然後沒有半點感情的說道:“徐立華目前也是粵省商會會長,其投票表決有效,目前許晶5票、何永康3票、盧總1票,你們給誰投?”
“我投了何永康。”
盧明旺聽董老評價後無力回天。
“高總呢?”
“我投了何永康!”心情回到正常,高季禮回答。
“如今何永康5票、許晶5票、張總你鵬城這邊是什麽意思?”董老拿著茶呷了口,隨即看著張碧超雲與鵬城商會會長林誌宇的合影。

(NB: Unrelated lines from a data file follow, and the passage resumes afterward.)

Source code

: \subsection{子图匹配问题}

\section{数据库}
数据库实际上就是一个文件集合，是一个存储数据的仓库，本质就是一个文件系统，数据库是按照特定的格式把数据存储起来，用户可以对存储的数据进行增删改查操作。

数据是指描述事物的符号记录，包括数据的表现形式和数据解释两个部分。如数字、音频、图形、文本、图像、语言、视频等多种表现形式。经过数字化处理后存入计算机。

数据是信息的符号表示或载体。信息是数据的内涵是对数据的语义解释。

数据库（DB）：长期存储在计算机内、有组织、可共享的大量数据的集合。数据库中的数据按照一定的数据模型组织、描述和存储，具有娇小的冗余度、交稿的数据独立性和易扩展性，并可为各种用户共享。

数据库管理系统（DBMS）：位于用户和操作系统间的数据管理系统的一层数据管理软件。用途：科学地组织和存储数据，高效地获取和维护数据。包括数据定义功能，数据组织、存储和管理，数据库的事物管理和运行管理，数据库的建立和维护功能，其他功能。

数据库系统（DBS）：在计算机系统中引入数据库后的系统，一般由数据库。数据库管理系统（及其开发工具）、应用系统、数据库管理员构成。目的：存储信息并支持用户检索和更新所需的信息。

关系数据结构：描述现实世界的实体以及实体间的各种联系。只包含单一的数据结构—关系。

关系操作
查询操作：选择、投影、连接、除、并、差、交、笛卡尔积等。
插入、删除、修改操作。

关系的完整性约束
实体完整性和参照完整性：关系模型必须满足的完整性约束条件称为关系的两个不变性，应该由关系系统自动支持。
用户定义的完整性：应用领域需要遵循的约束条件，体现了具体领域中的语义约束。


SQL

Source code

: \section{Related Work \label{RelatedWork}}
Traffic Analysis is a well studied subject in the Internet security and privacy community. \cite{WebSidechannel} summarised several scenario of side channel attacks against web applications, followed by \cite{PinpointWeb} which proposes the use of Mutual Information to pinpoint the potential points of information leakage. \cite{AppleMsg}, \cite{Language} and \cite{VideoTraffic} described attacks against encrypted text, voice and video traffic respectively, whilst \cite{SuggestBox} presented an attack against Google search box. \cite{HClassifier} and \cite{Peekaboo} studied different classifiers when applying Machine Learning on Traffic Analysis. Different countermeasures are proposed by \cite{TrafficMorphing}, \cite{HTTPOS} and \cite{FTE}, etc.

張碧超雲起身安靜地望著香江的另一邊,慢慢地開口說:“董老,我和林會長二人經仔細考慮後,決定放棄權力。”
“多謝......”
正要謝天謝地的許晶一聽棄權二字立刻麵前一亮。
香江四大家代表的微笑,更在一瞬間定格了,他們千算計萬算計,也算不清張碧超雲兩人此時會投下棄權票。
“張總你肯定嗎?”董老證實。
“張總,有何不滿咱們待會好討論,您跟林會長沒必要。”鄭家齊趕緊勸阻。
其他三家代表也是一臉的哀求。
這如果張碧超雲二人真放棄權力,其計劃真會竹籃打水一場。
“鄭總!”
張碧超雲冷冷地望著鄭家齊,眼神掃過了身後另外三家,語氣裏滿是失望“過去一年你在香江玩得太過分了。因為你並不認為你是大夏人,所以我們之間的合作就可以暫停。”
“張總做得很漂亮!”
秦晴不由得起身,大聲歡呼。
今年香江街頭一大堆發黃的行屍走肉時,他已經看不慣始作俑者香江買辦家族。